Visual Culture

The man in the iconic photograph of a sailor and nurse kissing on V-J Day has died at 95.

Wallace Ludel
Feb 19, 2019 4:59PM, via New York Times

George Mendonsa, the man who made the most credible claim to being the sailor photographed kissing a nurse in the ebullient V-J Day march through Times Square, has died at 95.

Mendonsa was born on February 19th, 1923, in Newport, Rhode Island. His father Arsenio Mendonsa, a fisherman, and his mother Maria Mendonsa, were immigrants from Portugal. George Mendonsa dropped out of high school to join his father as a fisherman before enlisting in the Navy in 1942.

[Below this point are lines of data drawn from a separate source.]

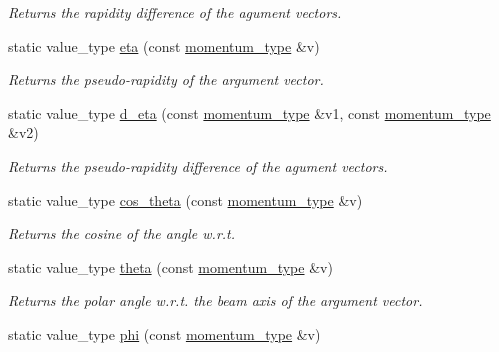 \begin{DoxyCompactItemize}
\begin{DoxyCompactList}\small\item\em Returns the rapidity difference of the agument vectors. \end{DoxyCompactList}\item 
\hypertarget{a00442_a2f10f0a4b3bb48a2fba7203ac0d53894}{static value\-\_\-type \hyperlink{a00442_a2f10f0a4b3bb48a2fba7203ac0d53894}{eta} (const \hyperlink{a00559}{momentum\-\_\-type} \&v)}\label{a00442_a2f10f0a4b3bb48a2fba7203ac0d53894}

\begin{DoxyCompactList}\small\item\em Returns the pseudo-\/rapidity of the argument vector. \end{DoxyCompactList}\item 
\hypertarget{a00442_a4754a4456aa938db797b4684a87f7a4a}{static value\-\_\-type \hyperlink{a00442_a4754a4456aa938db797b4684a87f7a4a}{d\-\_\-eta} (const \hyperlink{a00559}{momentum\-\_\-type} \&v1, const \hyperlink{a00559}{momentum\-\_\-type} \&v2)}\label{a00442_a4754a4456aa938db797b4684a87f7a4a}

\begin{DoxyCompactList}\small\item\em Returns the pseudo-\/rapidity difference of the agument vectors. \end{DoxyCompactList}\item 
static value\-\_\-type \hyperlink{a00442_a23ce70822ce213db410bb117575f9ede}{cos\-\_\-theta} (const \hyperlink{a00559}{momentum\-\_\-type} \&v)
\begin{DoxyCompactList}\small\item\em Returns the cosine of the angle w.\-r.\-t. \end{DoxyCompactList}\item 
\hypertarget{a00442_ae305e6b42040803777223eed938d1992}{static value\-\_\-type \hyperlink{a00442_ae305e6b42040803777223eed938d1992}{theta} (const \hyperlink{a00559}{momentum\-\_\-type} \&v)}\label{a00442_ae305e6b42040803777223eed938d1992}

\begin{DoxyCompactList}\small\item\em Returns the polar angle w.\-r.\-t. the beam axis of the argument vector. \end{DoxyCompactList}\item 
\hypertarget{a00442_a02e898a57394c50775153d6e55a7d842}{static value\-\_\-type \hyperlink{a00442_a02e898a57394c50775153d6e55a7d842}{phi} (const \hyperlink{a00559}{momentum\-\_\-type} \&v)}\label{a00442_a02e898a57394c50775153d6e55a7d842}


\end{DoxyCompactItemize}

The famed photograph was taken by Alfred Eisenstaedt on August 14, 1945, amidst the celebrations taking place just moments after the public gained knowledge of Japan’s surrender from World War II. Eisenstaedt snapped four photographs depicting an anonymous sailor grabbing a nurse, bending her back, and kissing her. One of the photos appeared on a full page in Life magazine.

Since Eisenstaedt did not record the names of the photograph’s subjects, their identities had been a point of contentious debate for decades. While three women have claimed to be the nurse in the photo, she is most widely believed to be a woman named Greta Friedman. In 1980, Life asked the sailor to identify himself, and while dozens of men made claims, Mendonsa insisted it was him. When the magazine would not assuredly state that Mendonsa was the pictured sailor, he went so far as to sue the publication, though nothing came of the lawsuit.

As technology advanced, Mendonsa underwent extensive testing, which seemed to corroborate his claim. Included in this testing was a rigorous 3D mapping of his face, followed by a digital reverse-aging process, the result of which was said to not bear a single inconsistency between this rendered face and the face of the man in the photograph.

Lawrence Verria, co-author of The Kissing Sailor: The Mystery Behind the Photo That Ended World War II (2012), told the New York Times,

The evidence is of an overwhelming nature. No matter how you look at this, the story he gives, the physical oddities that are unique to him, the fact that several experts in different fields have looked over this case and have come to the conclusion that it is George Mendonsa.

It must be stated that there is much tumult regarding the context surrounding the famed kiss, as over time it has been made clear that the man and woman were not a couple but were, in fact, complete strangers. In 2014, Time magazine released an article stating that “many people view the photo as little more than the documentation of a very public sexual assault, and not something to be celebrated.” In 2012, the Huffington Post published an article culling quotes that framed the image in a similarly damning light.

In a 2005 interview, Greta Friedman, the woman in the photograph, said: “The reason he grabbed someone dressed like a nurse was that he just felt very grateful to nurses who took care of the wounded.” Despite the controversy surrounding the image, after formally meeting in 1980, Friedman and Mendonsa became friends and remained close until Friedman’s death in 2016.